Au démarrage des ultimes discussions, lundi dernier, le texte de compromis comprenait 950 bouts de phrases entre crochets, soit plus d’une centaine de points de divergences plus ou moins profondes entre les 195 pays parties à la Convention sur les changements climatiques. Quatorze ministres ont été nommés «facilitateurs» et ont encadré des groupes de travail spécifiques, qui devaient remettre leurs copies au lus tard jeudi matin.
Parmi les points «chauds», la question des financements, avec 18 points de divergences. A Copenhague, en 2009, les pays du Nord s’étaient en effet engagés à augmenter leur aide aux pays en voie de développement à 100 milliards de dollars par an à partir de 2020, pour les aider dans leur lutte contre le réchauffement climatique.
Le Sud veut que cette aide s’accentue au-delà de cette date et exige une plus grande transparence dans la définition de ce qui entrera ou non dans le décompte de cette somme.
Autre point de divergence important, le principe de «différenciation», qui suppose que les pays les plus responsables du réchauffement climatique soient aussi ceux qui devront faire les efforts les plus importants, notamment financiers, pour en atténuer l’ampleur et permettre de s’adapter à ses conséquences.
Plus de 110 pays, dont le nôtre, comme tout le Groupe Afrique, ont également réaffirmé leur volonté d’inscrire un objectif de réchauffement limité à 1,5°C à l’horizon 2100, contre les 2°C actuels. Cette formulation est présente entre crochets dans le texte de travail, même s’il semble qu’elle ait peu de chances de figurer dans le texte final.
Autre point à éclaircir, la fréquence à laquelle les engagements des Etats seront révisés, un délai de 5 ans ayant été proposé, sans aucune date fixée pour la 1ère révision.
Enfin, le caractère contraignant de l’accord est loin d’être garanti, car les Nations Unies n’ont aucun pouvoir de contrainte sur les Etats. L’idée de sanctions en cas de non-respect pourrait même pousser certains pays à claquer la porte et l’idée de François Hollande d’installer un «Conseil de sécurité climatique» pour faire respecter les engagements mettra certainement des années avant de devenir réalité.

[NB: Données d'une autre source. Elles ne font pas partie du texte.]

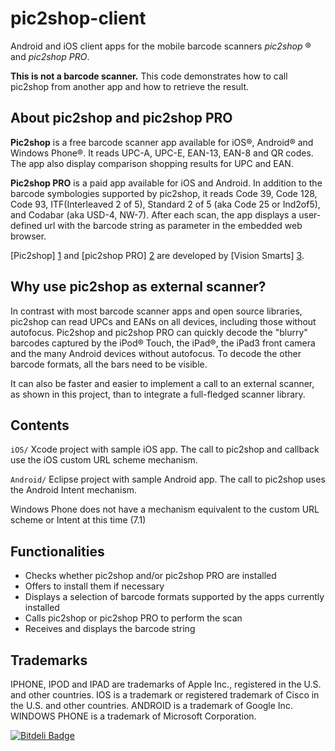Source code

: pic2shop-client
===============

Android and iOS client apps for the mobile barcode scanners *pic2shop* ® and
*pic2shop PRO*.

**This is not a barcode scanner.** This code demonstrates how to call pic2shop
from another app and how to retrieve the result.


About pic2shop and pic2shop PRO
-------------------------------

**Pic2shop** is a free barcode scanner app available for iOS®, Android® and
Windows Phone®.  It reads UPC-A, UPC-E, EAN-13, EAN-8 and QR codes. The app also
display comparison shopping results for UPC and EAN.

**Pic2shop PRO** is a paid app available for iOS and Android.  In addition to the
barcode symbologies supported by pic2shop, it reads Code 39, Code 128, Code 93, ITF(Interleaved 2 of 5), Standard 2 of 5 (aka Code 25 or Ind2of5), and Codabar (aka USD-4, NW-7). After each scan, the app
displays a user-defined url with the barcode string as parameter in the embedded
web browser.

[Pic2shop] [1] and [pic2shop PRO] [2] are developed by [Vision Smarts] [3].


Why use pic2shop as external scanner?
-------------------------------------

In contrast with most barcode scanner apps and open source libraries, pic2shop can
read UPCs and EANs on all devices, including those without autofocus. Pic2shop and
pic2shop PRO can quickly decode the "blurry" barcodes captured by the iPod® Touch,
the iPad®, the iPad3 front camera and the many Android devices without autofocus.
To decode the other barcode formats, all the bars need to be visible.

It can also be faster and easier to implement a call to an external scanner, as
shown in this project, than to integrate a full-fledged scanner library.


Contents
--------

`iOS/` Xcode project with sample iOS app. The call to pic2shop and callback use
the iOS custom URL scheme mechanism.

`Android/` Eclipse project with sample Android app. The call to pic2shop uses the
Android Intent mechanism.

Windows Phone does not have a mechanism equivalent to the custom URL scheme or
Intent at this time (7.1)


Functionalities
---------------

* Checks whether pic2shop and/or pic2shop PRO are installed
* Offers to install them if necessary
* Displays a selection of barcode formats supported by the apps currently
installed
* Calls pic2shop or pic2shop PRO to perform the scan
* Receives and displays the barcode string


Trademarks
----------

IPHONE, IPOD and IPAD are trademarks of Apple Inc., registered in the U.S. and
other countries. 
IOS is a trademark or registered trademark of Cisco in the U.S. and other
countries. 
ANDROID is a trademark of Google Inc. 
WINDOWS PHONE is a trademark of Microsoft Corporation.

[1]: http://www.pic2shop.com                  "pic2shop"
[2]: http://www.pic2shop.com/pro_version.html "pic2shop PRO"
[3]: http://www.visionsmarts.com              "Vision Smarts"


[![Bitdeli Badge](https://d2weczhvl823v0.cloudfront.net/VisionSmarts/pic2shop-client/trend.png)](https://bitdeli.com/free "Bitdeli Badge")

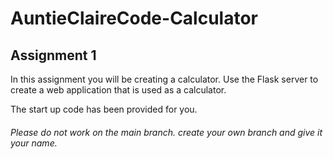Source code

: # AuntieClaireCode-Calculator

## Assignment 1

In this assignment you will be creating a calculator. Use the Flask server to create a web application that is used as a calculator.

The start up code has been provided for you. <br>
###### Please do not work on the main branch. create your own branch and give it your name.

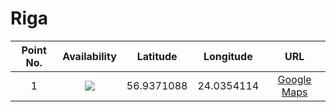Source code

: # Riga

| Point No. | Availability | Latitude  | Longitude | URL |
|:---------:|:------------:|:---------:|:---------:|:---:|
| 1         | ![](https://img.shields.io/badge/обновляется-inactive.svg)           | 56.9371088 | 24.0354114 | [Google Maps](https://www.google.ru/maps/place/56°56'13.6"N+24°02'07.5"E)
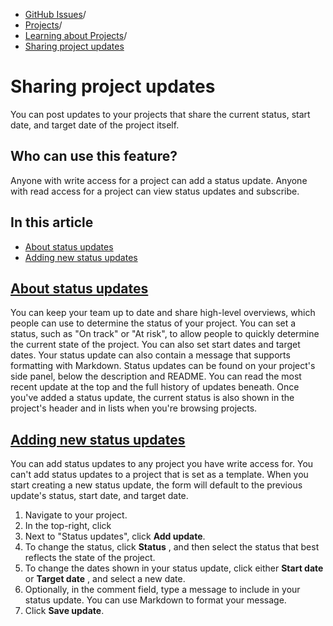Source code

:   * [GitHub Issues](https://docs.github.com/en/issues "GitHub Issues")/
  * [Projects](https://docs.github.com/en/issues/planning-and-tracking-with-projects "Projects")/
  * [Learning about Projects](https://docs.github.com/en/issues/planning-and-tracking-with-projects/learning-about-projects "Learning about Projects")/
  * [Sharing project updates](https://docs.github.com/en/issues/planning-and-tracking-with-projects/learning-about-projects/sharing-project-updates "Sharing project updates")


# Sharing project updates
You can post updates to your projects that share the current status, start date, and target date of the project itself.
## Who can use this feature?
Anyone with write access for a project can add a status update. Anyone with read access for a project can view status updates and subscribe.
## In this article
  * [About status updates](https://docs.github.com/en/issues/planning-and-tracking-with-projects/learning-about-projects/sharing-project-updates#about-status-updates)
  * [Adding new status updates](https://docs.github.com/en/issues/planning-and-tracking-with-projects/learning-about-projects/sharing-project-updates#adding-new-status-updates)


## [About status updates](https://docs.github.com/en/issues/planning-and-tracking-with-projects/learning-about-projects/sharing-project-updates#about-status-updates)
You can keep your team up to date and share high-level overviews, which people can use to determine the status of your project. You can set a status, such as "On track" or "At risk", to allow people to quickly determine the current state of the project. You can also set start dates and target dates. Your status update can also contain a message that supports formatting with Markdown.
Status updates can be found on your project's side panel, below the description and README. You can read the most recent update at the top and the full history of updates beneath. Once you've added a status update, the current status is also shown in the project's header and in lists when you're browsing projects.
## [Adding new status updates](https://docs.github.com/en/issues/planning-and-tracking-with-projects/learning-about-projects/sharing-project-updates#adding-new-status-updates)
You can add status updates to any project you have write access for. You can't add status updates to a project that is set as a template. When you start creating a new status update, the form will default to the previous update's status, start date, and target date.
  1. Navigate to your project.
  2. In the top-right, click 
  3. Next to "Status updates", click **Add update**.
  4. To change the status, click **Status** , and then select the status that best reflects the state of the project.
  5. To change the dates shown in your status update, click either **Start date** or **Target date** , and select a new date.
  6. Optionally, in the comment field, type a message to include in your status update. You can use Markdown to format your message.
  7. Click **Save update**.



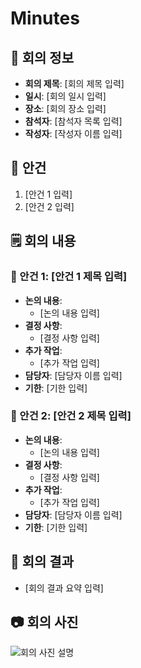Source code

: # Minutes

## 🧭 회의 정보
- **회의 제목**: [회의 제목 입력]
- **일시**: [회의 일시 입력]
- **장소**: [회의 장소 입력]
- **참석자**: [참석자 목록 입력]
- **작성자**: [작성자 이름 입력]

## 📌 안건
1. [안건 1 입력]
2. [안건 2 입력]

## 🗒️ 회의 내용
### 📎 안건 1: [안건 1 제목 입력]
- **논의 내용**:
    - [논의 내용 입력]
- **결정 사항**:
    - [결정 사항 입력]
- **추가 작업**:
    - [추가 작업 입력]
- **담당자**: [담당자 이름 입력]
- **기한**: [기한 입력]

### 📎 안건 2: [안건 2 제목 입력]
- **논의 내용**:
    - [논의 내용 입력]
- **결정 사항**:
    - [결정 사항 입력]
- **추가 작업**:
    - [추가 작업 입력]
- **담당자**: [담당자 이름 입력]
- **기한**: [기한 입력]

## 🏁 회의 결과
- [회의 결과 요약 입력]

## 📷 회의 사진
![회의 사진 설명](https://upload.wikimedia.org/wikipedia/commons/f/f2/%EA%B2%BD%EB%B6%81%EB%8C%80_%EA%B8%80%EB%A1%9C%EB%B2%8C%ED%94%8C%EB%9D%BC%EC%9E%90%EC%82%AC%EC%A7%84.jpg)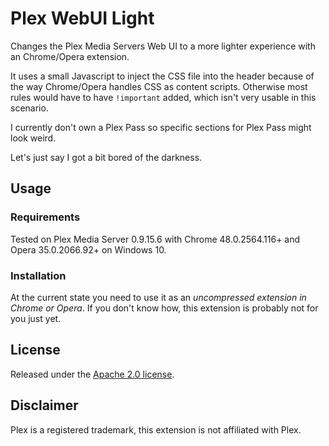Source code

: # Plex WebUI Light

Changes the Plex Media Servers Web UI to a more lighter experience with an Chrome/Opera extension.

It uses a small Javascript to inject the CSS file into the header because of the way Chrome/Opera handles CSS as content scripts. Otherwise most rules would have to have ``!important`` added, which isn't very usable in this scenario.

I currently don't own a Plex Pass so specific sections for Plex Pass might look weird.

Let's just say I got a bit bored of the darkness.

## Usage

### Requirements

Tested on Plex Media Server 0.9.15.6 with Chrome 48.0.2564.116+ and Opera 35.0.2066.92+ on Windows 10.

### Installation

At the current state you need to use it as an *uncompressed extension in Chrome or Opera*. If you don't know how, this extension is probably not for you just yet.

## License

Released under the [Apache 2.0 license](http://www.apache.org/licenses/LICENSE-2.0.html).

## Disclaimer

Plex is a registered trademark, this extension is not affiliated with Plex.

Officiellement, l’agenda de la COP 21 prévoit une conclusion des négociations mercredi, suivie de vérifications légales et linguistiques et de l’adoption des décisions jeudi, avant l’adoption de l’accord vendredi. Mais, même adopté, l’Accord Climat de Paris ne sera pas signé le jour même par les parties, mais début 2016, lors d’une cérémonie organisée par les Nations Unies.
Ensuite, d’autres conférences suivront, pour préciser les termes de l’accord et le mettre en œuvre à partir de 2020, la prochaine échéance étant fixé à décembre 2016, lors de la COP 22 qui se tiendra au Maroc.
En marge de la COP 21, l’Afrique a mené un vibrant plaidoyer en direction des bailleurs de fonds pour ses deux projets-phares en matière de lutte contre les effets néfastes des changements climatiques, la sauvegarde du bassin du fleuve Niger et la Grande muraille verte.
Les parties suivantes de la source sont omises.